*** Provided material ***

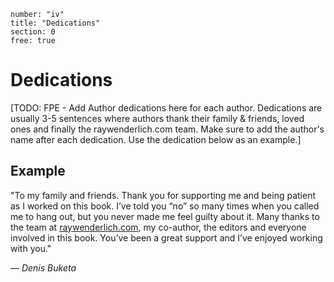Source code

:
 ```metadata
number: "iv"
title: "Dedications"
section: 0
free: true
```

# Dedications

[TODO: FPE - Add Author dedications here for each author. Dedications are usually 3-5 sentences where authors thank their family & friends, loved ones and finally the raywenderlich.com team. Make sure to add the author's name after each dedication. Use the dedication below as an example.]

## Example

"To my family and friends. Thank you for supporting me and being patient as I worked on this book. I’ve told you “no” so many times when you called me to hang out, but you never made me feel guilty about it. Many thanks to the team at [raywenderlich.com](http://raywenderlich.com/), my co-author, the editors and everyone involved in this book. You’ve been a great support and I’ve enjoyed working with you."

— _Denis Buketa_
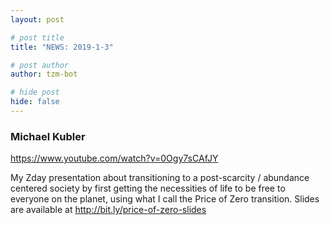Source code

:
 ```yaml
---
layout: post

# post title
title: "NEWS: 2019-1-3"

# post author
author: tzm-bot

# hide post
hide: false
---
```


### Michael Kubler

https://www.youtube.com/watch?v=0Ogy7sCAfJY 

My Zday presentation about transitioning to a post-scarcity / abundance centered society by first getting the necessities of life to be free to everyone on the planet, using what I call the Price of Zero transition.
Slides are available at http://bit.ly/price-of-zero-slides


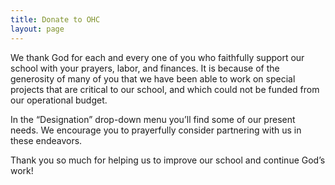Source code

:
 ```yaml
---
title: Donate to OHC
layout: page
---
```

We thank God for each and every one of you who faithfully support our school with your 
prayers, labor, and finances. It is because of the generosity of many of you that we have 
been able to work on special projects that are critical to our school, and which could not 
be funded from our operational budget.

In the &#8220;Designation&#8221; drop-down menu you&#8217;ll find some of our present needs. 
We encourage you to prayerfully consider partnering with us in these endeavors.

Thank you so much for helping us to improve our school and continue God&#8217;s work!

*** End of Provided material ***

Work to be completed ▸
Pull out every line in the data above that has the word "post".

Finished exercise ▸
layout: post
# post title
# post author
# hide post
My Zday presentation about transitioning to a post-scarcity / abundance centered society by first getting the necessities of life to be free to everyone on the planet, using what I call the Price of Zero transition.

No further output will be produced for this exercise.